広い背中に腕を回してぎゅっと抱きついてから告げる。
「おかえりなさいませ」
「ただいま」
噛みしめるように言って抱きしめ返してきたイグナーツは、はっとした様子で身を離した。
「っと、ドレスが汚れますよ」
「別に構いませんのに……」
アリーセは苦笑する。
たぶんイグナーツが気にしているのはドレスを汚すことではなく、どちらかというと汚れた姿を見られることや体臭だとわかったからだ。
無事な姿で帰ってきてくれればそれでいいのにと思うのだが、彼は変なところで細かいことを気にする。案外、格好つけたがるタイプなのかもしれない。
「そ、そういうわけにはいきませんので」
「お怪我はなさいませんでしたか? 痛いところはないのですよね?」
「もちろんです。あの、先に湯を浴びてきても……」
「ええ、どうぞ。湯殿の準備はできているそうですわ」
これ以上引き留めては意地悪になってしまうので、アリーセは笑いながら夫を解放した。
彼はそそくさと逃げるように離れていく――かと思いきや、数歩で戻ってきて耳打ちしてきた。
「一緒に入りますか?」
「え……」
一瞬、彼の裸身を想像してしまい、かあっと頬が熱くなる。
「け、結構です!」
今度はイグナーツがくすくす笑いながら去っていく。
一瞬でやり返されてしまったが、嫌な気はしなかった。
ちょうど夕食時になったので、次に顔を合わせたのは食事の間の前だった。
風呂上がりらしい湿った銀髪をうなじに垂らし、シャツと胴着と脚衣という見慣れた軽装姿になった彼が腕を差し出してくる。アリーセは笑ってエスコートを受けた。
食事の間へ入り、向かい合わせの席で豪勢な食事を囲む。
こうして二人きりでゆっくりと食事をするのは王都から帰還した日以来だ。
いつものようにイグナーツは肉類を中心にもりもりと平らげていく。
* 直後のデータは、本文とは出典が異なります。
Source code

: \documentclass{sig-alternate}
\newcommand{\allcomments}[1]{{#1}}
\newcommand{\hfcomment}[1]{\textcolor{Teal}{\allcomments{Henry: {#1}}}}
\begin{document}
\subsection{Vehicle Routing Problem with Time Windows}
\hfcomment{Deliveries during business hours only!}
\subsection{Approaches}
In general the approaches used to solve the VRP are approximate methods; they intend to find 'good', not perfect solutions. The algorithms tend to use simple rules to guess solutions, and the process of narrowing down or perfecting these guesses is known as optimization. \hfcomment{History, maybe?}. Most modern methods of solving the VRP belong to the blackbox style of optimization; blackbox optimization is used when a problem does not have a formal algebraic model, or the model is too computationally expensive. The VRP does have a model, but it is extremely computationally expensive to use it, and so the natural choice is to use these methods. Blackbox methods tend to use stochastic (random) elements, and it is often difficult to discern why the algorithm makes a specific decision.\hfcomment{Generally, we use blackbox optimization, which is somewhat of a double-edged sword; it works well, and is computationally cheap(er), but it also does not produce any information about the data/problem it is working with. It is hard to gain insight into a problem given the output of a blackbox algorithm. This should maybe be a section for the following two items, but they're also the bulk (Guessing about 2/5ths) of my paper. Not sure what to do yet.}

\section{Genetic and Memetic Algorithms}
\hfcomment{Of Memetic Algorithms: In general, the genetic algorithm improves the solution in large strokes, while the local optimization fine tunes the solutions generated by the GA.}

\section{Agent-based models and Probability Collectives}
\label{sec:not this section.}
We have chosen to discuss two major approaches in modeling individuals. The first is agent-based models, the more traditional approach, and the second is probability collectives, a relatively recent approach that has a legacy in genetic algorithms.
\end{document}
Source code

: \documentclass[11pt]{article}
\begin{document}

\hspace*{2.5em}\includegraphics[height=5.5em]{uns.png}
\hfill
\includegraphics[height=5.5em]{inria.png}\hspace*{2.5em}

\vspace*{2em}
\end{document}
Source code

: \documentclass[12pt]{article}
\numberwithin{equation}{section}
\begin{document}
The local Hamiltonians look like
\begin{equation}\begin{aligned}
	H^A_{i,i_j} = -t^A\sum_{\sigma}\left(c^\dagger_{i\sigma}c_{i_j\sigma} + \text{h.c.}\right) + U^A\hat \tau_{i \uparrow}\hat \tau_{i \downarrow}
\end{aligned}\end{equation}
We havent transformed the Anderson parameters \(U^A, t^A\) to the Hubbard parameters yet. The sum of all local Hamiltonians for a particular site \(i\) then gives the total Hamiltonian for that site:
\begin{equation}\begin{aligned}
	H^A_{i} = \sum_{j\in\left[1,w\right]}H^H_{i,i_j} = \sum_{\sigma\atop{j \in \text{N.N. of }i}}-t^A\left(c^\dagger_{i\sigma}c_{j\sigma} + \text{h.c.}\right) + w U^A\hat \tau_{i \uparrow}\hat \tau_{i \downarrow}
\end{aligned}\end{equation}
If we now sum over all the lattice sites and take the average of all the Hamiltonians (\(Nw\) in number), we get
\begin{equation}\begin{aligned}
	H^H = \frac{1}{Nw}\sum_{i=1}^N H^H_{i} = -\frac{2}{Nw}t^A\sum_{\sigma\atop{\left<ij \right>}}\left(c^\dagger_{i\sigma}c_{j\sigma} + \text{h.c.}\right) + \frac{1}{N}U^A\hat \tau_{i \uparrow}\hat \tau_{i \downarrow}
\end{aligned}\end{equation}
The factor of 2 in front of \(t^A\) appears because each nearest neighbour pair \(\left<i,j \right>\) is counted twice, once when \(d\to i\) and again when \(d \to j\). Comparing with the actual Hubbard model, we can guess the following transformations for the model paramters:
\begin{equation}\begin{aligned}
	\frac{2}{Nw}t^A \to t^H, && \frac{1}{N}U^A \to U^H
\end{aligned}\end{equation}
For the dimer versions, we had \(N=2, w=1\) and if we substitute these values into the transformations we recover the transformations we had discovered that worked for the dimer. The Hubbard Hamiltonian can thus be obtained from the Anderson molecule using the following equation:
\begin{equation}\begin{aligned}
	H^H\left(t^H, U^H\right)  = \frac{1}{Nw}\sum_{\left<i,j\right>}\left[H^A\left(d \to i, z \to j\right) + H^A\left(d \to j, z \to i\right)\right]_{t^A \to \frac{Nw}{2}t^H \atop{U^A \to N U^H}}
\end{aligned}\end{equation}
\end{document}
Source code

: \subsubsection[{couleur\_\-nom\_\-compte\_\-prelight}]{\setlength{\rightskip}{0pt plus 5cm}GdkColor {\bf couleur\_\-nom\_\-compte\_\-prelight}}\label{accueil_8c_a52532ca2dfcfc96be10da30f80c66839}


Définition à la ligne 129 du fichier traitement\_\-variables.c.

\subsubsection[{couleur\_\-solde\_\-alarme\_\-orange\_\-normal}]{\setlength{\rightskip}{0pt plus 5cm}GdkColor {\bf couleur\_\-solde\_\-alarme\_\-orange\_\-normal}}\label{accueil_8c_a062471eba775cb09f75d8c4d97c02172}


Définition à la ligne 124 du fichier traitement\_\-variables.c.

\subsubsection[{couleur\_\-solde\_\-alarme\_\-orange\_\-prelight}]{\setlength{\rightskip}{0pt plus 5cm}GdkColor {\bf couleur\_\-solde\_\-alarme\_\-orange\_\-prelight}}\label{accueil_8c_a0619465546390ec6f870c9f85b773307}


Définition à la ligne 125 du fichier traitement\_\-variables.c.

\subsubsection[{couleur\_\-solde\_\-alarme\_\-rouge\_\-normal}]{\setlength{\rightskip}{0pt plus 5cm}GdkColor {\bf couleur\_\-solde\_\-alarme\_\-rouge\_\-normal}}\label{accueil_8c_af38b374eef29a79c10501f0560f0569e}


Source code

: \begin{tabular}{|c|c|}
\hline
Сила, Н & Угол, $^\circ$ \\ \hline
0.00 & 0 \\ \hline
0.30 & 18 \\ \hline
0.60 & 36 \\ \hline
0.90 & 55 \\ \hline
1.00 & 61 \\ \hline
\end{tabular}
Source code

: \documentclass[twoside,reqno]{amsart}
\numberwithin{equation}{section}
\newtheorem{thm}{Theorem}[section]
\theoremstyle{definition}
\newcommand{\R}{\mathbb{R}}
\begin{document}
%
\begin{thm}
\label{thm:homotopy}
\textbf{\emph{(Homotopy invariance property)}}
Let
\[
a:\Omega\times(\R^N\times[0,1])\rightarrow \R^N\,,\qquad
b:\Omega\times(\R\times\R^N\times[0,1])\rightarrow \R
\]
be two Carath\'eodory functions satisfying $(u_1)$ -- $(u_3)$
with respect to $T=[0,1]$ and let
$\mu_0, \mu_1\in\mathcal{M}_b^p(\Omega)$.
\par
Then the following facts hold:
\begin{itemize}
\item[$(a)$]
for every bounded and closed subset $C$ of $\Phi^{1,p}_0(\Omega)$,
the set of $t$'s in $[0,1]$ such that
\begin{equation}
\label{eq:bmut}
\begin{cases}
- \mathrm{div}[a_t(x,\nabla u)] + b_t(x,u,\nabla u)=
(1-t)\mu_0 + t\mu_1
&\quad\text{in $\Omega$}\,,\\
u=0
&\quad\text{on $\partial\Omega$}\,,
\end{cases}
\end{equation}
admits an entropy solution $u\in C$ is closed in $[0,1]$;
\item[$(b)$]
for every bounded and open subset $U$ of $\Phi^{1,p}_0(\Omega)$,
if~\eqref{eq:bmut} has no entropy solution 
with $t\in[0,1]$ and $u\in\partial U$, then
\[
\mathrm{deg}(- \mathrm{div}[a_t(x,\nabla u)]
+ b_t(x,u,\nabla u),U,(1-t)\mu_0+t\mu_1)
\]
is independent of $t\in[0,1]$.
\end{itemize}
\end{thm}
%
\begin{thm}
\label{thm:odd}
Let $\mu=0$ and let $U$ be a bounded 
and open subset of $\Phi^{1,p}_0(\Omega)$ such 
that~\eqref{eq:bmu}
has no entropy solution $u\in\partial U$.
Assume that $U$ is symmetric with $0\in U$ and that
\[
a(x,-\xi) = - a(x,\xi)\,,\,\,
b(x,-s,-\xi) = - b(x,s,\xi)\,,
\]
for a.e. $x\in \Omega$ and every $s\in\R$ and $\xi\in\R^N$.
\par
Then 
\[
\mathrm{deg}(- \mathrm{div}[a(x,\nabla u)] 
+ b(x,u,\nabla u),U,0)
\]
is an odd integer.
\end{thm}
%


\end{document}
彼だけメインの肉料理が三皿は用意され、アリーセが一皿食べるよりも早く胃袋に消えていく。
「いつも思うのですけど、殿下のお腹はどうなってらっしゃるのかしら」
するとイグナーツがカトラリーを止めて、襟に手をかけた。
「どうなっているか見たいですか?」
「い、いまはいけませんわ!」
まさか食事の場で脱ぎ出すようなことはないと思いたいが、エントランスでのやりとりを思い出してつい声を張りあげてしまった。
「『いまは』ですか。では、また二人きりのときに」
「……っ!」
絶句するアリーセを見て、イグナーツが笑いながら食事を再開する。
(今日の殿下はいつもより意地悪というか、浮かれていらっしゃるみたい)
魔物との戦闘から解放されたばかりだからか、それともひさしぶりに愛する妻の顔を見られたからか。
そんなふうに考えてしまうのは自惚れが過ぎるだろうか。
食後にはカイザー・シュマーレンが出された。
甘党をゲルトたちにからかわれてから料理長には作らせていなかったはずなのに、今日はみずから注文したのだろうか。構わずバクバク食べている。
「今日お帰りになると知っていたら私がお作りしましたのに」
前回は魔物の長を倒して魔湧きが落ち着いた後、すぐに帰ってはこなかった。
《奈落》に逃げそこねた魔物が周囲に隠れていないか、一日から二日ほどかけて確認するためだった。なのに今回は長を倒したその足で帰ってきたようだ。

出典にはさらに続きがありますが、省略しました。